┌─ SUPPLIED ENTRIES

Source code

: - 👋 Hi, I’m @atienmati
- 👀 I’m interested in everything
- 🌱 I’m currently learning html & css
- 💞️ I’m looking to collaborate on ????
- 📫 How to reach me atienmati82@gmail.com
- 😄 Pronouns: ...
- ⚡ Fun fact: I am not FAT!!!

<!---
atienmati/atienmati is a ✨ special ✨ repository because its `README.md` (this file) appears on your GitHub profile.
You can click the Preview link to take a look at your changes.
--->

└─
┌─ SUPPLIED ENTRIES

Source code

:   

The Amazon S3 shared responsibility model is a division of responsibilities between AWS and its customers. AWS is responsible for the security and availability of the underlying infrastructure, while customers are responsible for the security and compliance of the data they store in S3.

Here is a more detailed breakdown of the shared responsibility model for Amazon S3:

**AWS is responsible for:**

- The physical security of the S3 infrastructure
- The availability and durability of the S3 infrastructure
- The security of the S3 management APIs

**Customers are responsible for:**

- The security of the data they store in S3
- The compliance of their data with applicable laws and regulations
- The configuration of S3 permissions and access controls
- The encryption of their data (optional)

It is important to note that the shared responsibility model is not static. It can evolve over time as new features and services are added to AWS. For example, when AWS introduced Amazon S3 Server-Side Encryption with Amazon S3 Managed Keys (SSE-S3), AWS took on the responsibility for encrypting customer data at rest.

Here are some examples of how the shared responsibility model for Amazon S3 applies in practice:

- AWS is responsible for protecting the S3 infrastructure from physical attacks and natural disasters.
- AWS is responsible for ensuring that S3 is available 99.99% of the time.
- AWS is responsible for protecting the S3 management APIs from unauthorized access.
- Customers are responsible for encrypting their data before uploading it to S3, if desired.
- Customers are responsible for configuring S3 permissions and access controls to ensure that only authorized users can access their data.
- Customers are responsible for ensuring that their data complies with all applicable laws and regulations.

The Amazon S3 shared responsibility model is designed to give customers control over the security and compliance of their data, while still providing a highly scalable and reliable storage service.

└─

YOUR GOAL => Count how many lines of the entries contain the word "management", and respond with that count only.

RESPONSE BELOW => 2